Personal details
- Born: Max Friedrich Weiss 23 February 1877 Zurich, Switzerland
- Died: 22 October 1955 (aged 76) Heidelberg, West Germany (now Germany)
- Citizenship: Switzerland Germany
- Spouse: Hedwig Sonnenburg ​(m. 1911)​
- Children: 3
- Education: University of Zurich University of Berlin
- Occupation: Diplomat, jurist, orientalist, translator

= Fritz Max Weiss =

Max Friedrich "Fritz" Weiss since 1951 Max Friedrich Wyss (23 February 1877 – 22 October 1955) was a Swiss-born German diplomat, jurist and orientalist.

== Early life and education ==
Weiss was born 23 February 1877 in Zurich, Switzerland, the son of Heinrich "Emil" Weiss (1830–1904), an executive director of Swiss Northeastern Railway, and German-born Ludmilla Aschenberg (widowed Askunas; born 1847), who was of German Jewish descent but had assimilated to Protestantism. Through his mother, Weiss had three older half-siblings.

His maternal family originally hailed from Fehraltorf in the Zürcher Oberland, where they belonged to the local bourgeoisie since the 16th century and were mainly active as merchants, officials and educators. Since 1846, they held municipal citizenship of Winterthur. Upon the death of his grandfather in 1848, Emil Weiss, became a protégé of Alfred Escher. His mother originally hailed from a German Jewish family in Köthen and spent her early adulthood married in St. Kilda, Victoria.
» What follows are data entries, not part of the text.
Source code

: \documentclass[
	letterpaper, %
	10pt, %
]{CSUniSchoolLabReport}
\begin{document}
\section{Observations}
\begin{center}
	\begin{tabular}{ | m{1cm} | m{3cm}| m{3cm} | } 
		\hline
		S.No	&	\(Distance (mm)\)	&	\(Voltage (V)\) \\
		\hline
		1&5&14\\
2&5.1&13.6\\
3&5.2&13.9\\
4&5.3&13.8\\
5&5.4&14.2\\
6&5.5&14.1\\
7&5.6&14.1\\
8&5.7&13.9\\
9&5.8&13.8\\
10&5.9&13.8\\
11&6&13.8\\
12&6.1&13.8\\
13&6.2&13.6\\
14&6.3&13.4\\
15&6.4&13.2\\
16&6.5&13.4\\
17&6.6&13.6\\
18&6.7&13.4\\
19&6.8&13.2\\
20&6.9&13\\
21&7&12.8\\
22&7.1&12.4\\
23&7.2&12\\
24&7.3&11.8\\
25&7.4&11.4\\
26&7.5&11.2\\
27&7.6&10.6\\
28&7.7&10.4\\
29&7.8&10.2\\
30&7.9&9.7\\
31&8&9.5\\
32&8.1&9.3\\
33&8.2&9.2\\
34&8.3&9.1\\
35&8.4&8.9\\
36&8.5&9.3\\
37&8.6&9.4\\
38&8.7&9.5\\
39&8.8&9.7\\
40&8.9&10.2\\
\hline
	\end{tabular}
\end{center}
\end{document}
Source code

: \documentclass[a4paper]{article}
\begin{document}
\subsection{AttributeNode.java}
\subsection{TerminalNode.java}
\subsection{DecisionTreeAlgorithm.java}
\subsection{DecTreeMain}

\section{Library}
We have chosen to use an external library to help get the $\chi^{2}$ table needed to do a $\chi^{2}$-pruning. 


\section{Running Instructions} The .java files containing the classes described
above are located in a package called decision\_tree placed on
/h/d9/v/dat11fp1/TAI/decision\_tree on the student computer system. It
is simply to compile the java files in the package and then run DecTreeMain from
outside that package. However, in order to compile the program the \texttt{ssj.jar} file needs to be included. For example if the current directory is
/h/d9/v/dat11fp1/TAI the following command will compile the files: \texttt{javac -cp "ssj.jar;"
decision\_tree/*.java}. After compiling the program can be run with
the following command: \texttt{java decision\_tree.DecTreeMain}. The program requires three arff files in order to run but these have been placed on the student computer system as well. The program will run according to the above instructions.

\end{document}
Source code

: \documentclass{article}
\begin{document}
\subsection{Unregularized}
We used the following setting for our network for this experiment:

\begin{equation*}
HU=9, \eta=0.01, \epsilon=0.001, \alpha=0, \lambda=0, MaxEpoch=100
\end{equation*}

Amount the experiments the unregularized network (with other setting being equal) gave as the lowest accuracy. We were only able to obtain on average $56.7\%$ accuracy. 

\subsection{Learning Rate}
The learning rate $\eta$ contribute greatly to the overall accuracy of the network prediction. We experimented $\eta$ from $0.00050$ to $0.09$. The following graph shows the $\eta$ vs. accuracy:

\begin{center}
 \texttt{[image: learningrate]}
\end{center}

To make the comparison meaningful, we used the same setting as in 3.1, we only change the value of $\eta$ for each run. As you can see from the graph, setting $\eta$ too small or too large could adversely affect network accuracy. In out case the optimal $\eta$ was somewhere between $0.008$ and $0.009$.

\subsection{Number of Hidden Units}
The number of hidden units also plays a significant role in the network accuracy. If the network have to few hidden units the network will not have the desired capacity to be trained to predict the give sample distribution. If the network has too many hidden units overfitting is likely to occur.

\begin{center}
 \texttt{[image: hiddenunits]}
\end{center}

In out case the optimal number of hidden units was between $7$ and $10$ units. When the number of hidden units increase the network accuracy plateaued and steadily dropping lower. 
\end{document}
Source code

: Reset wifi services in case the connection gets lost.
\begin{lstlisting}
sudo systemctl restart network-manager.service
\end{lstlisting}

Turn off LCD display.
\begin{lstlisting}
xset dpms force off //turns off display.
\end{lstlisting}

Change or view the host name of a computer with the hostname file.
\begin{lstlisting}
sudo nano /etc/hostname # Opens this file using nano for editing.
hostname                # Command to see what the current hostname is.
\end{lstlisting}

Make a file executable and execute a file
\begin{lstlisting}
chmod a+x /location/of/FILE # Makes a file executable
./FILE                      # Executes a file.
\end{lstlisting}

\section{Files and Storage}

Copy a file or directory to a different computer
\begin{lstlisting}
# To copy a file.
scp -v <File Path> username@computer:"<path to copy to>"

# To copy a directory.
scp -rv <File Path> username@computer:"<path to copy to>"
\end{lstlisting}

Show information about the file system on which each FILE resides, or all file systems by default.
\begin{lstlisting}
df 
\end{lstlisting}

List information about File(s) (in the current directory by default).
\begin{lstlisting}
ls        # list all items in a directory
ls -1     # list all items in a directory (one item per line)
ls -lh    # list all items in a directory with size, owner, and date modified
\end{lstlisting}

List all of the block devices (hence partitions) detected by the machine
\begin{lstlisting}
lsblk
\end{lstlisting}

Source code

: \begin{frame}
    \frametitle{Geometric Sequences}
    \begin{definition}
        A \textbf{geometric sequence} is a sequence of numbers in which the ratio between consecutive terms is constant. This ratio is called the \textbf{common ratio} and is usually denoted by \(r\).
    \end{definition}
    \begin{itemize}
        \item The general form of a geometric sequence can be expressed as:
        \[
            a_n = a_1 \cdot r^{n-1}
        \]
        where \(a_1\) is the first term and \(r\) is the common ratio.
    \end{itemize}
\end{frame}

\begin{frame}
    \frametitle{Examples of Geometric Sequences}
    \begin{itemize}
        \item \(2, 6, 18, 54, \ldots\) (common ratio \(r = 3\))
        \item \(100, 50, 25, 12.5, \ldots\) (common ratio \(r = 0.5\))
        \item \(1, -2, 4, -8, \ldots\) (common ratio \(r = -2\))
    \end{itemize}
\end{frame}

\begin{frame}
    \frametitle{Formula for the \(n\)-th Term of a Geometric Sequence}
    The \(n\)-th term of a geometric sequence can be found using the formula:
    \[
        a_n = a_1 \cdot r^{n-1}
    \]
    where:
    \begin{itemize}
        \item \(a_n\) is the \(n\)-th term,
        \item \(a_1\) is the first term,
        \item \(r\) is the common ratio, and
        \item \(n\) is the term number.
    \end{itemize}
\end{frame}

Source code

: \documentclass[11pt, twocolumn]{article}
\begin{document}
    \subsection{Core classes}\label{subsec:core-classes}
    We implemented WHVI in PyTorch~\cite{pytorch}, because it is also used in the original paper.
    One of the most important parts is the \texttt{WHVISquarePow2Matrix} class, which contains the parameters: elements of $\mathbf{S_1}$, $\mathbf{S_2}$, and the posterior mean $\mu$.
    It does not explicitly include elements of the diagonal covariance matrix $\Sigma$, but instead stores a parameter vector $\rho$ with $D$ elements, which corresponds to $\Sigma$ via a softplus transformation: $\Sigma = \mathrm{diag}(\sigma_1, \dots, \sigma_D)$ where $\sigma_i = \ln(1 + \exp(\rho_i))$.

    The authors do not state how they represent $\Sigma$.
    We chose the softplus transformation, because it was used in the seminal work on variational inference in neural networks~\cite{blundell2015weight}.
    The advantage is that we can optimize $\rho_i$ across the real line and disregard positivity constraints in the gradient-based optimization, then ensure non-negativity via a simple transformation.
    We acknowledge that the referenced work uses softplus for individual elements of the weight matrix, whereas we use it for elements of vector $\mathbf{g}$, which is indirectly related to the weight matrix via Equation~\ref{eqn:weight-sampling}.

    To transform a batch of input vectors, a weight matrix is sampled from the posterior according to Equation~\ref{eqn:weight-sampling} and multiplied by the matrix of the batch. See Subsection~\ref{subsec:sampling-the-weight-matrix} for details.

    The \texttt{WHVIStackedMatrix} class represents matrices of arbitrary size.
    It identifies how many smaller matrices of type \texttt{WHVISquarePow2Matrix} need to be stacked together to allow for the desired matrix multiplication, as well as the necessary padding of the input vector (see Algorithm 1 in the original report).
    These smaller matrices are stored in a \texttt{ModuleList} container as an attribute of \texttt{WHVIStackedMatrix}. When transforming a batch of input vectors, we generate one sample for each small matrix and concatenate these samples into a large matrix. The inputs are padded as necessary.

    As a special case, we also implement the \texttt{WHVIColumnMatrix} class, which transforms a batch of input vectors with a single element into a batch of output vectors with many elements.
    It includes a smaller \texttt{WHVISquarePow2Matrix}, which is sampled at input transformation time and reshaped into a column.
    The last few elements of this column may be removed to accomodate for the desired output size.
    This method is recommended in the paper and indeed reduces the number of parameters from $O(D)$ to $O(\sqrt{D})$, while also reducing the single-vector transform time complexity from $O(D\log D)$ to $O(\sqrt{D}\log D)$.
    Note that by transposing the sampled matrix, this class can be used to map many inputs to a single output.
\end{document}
He was primarily raised in Cologne where he completed his Abitur at Friedrich Wilhelm Gymnasium. From 1896 to 1899, Weiss studied law at the University of Zurich and the University of Berlin. In 1898, he obtained a higher diploma in Chinese, and ultimately became a translator.

== Personal life ==
In 1911, Weiss married Hedwig Margarete Sonnenburg (1889–1955), a daughter of Dr. Eduard Sonnenburg (1848–1915) and Anna Marianne Caroline Sonnenburg (née Westphal; 1864–1943), with whom he had three children:

- Jutta Ludmilla Clara Fanny Margarete Weiss (1914–1969), married Swiss-born François Michel Simon (1917–1982), an actor, of Geneva, Switzerland.
- Alice Ludmilla Weiss (1916–2002), married Philip Rhein (1908–2000)
- Dieter Eduard Heinrich Yäshuana Weiss (1923–1994), a psychiatrist and professor, married to Ursula Daecke (1919–2000), had one daughter Tamara Wyss (1950–2016), a documentary film maker.

In 1951, Weiss officially changed the family name to Wyss, which is the more original Swiss spelling, it is assumed that he also held Swiss citizenship by paternal descent.